Return exactly, and only, the lines from the line containing "->Depth=3: Captures more" through the final line of the records below, both included.

[Start of Attachment]

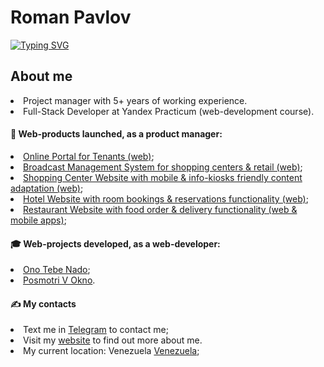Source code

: <h1>Roman Pavlov</h1>
<a href="https://git.io/typing-svg"><img src="https://readme-typing-svg.demolab.com?font=Fira+Code&pause=1000&color=12A4D9&random=false&width=435&lines=Full-Stack+Developer+Student" alt="Typing SVG" /></a>

 <h2>About me</h2>
<li>Project manager with 5+ years of working experience.</li>
<li>Full-Stack Developer at Yandex Practicum (web-development course).</li>

<h4>🦸 Web-products launched, as a product manager:</h4>
<li><a target="_blank" href="https://portalaura.com" target="_blank">Online Portal for Tenants (web)</a>;</li>
<li><a href="https://proj-m-service.s-vl.ru" target="_blank">Broadcast Management System for shopping centers & retail (web)</a>;</li>
<li><a href="https://auramall.ru" target="_blank">Shopping Center Website with mobile & info-kiosks friendly content adaptation (web)</a>;</li>
<li><a href="https://www.komela35.ru" target="_blank">Hotel Website with room bookings & reservations functionality (web)</a>;</li>
<li><a href="https://nalavashe-vl.ru/" target="_blank">Restaurant Website with food order & delivery functionality (web & mobile apps)</a>;</li>
     
<h4>🎓 Web-projects developed, as a web-developer:</h4>
<li><a href="https://github.com/rompavlov/ono-tebe-nado" target="_blank">Ono Tebe Nado</a>;</li> 
<li><a href="https://github.com/rompavlov/posmotri_v_okno" target="_blank">Posmotri V Okno</a>.</li> 

<h4>✍️ My contacts</h4>
<li>Text me in <a href="https://t.me/mrromanpavlov" target="_blank">Telegram</a> to contact me;</li>
<li>Visit my <a href="https://roman-pavlov.com" target="_blank">website</a> to find out more about me.</li>
<li>My current location: Venezuela <a href="https://www.worldtimebuddy.com/venezuela-caracas" target="_blank">Venezuela</a>;</li>

<!---
rompavlov/rompavlov is a ✨ special ✨ repository because its `README.md` (this file) appears on your GitHub profile.
You can click the Preview link to take a look at your changes.
--->
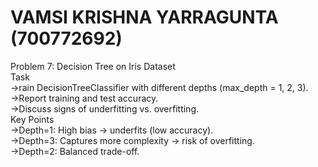 # VAMSI KRISHNA YARRAGUNTA (700772692)
Problem 7: Decision Tree on Iris Dataset  
Task  
  ->rain DecisionTreeClassifier with different depths (max_depth = 1, 2, 3).  
  ->Report training and test accuracy.  
  ->Discuss signs of underfitting vs. overfitting.  
Key Points  
  ->Depth=1: High bias → underfits (low accuracy).  
  ->Depth=3: Captures more complexity → risk of overfitting.  
  ->Depth=2: Balanced trade-off.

[End of Attachment]

EXERCISE SOLUTION =
  ->Depth=3: Captures more complexity → risk of overfitting.  
  ->Depth=2: Balanced trade-off.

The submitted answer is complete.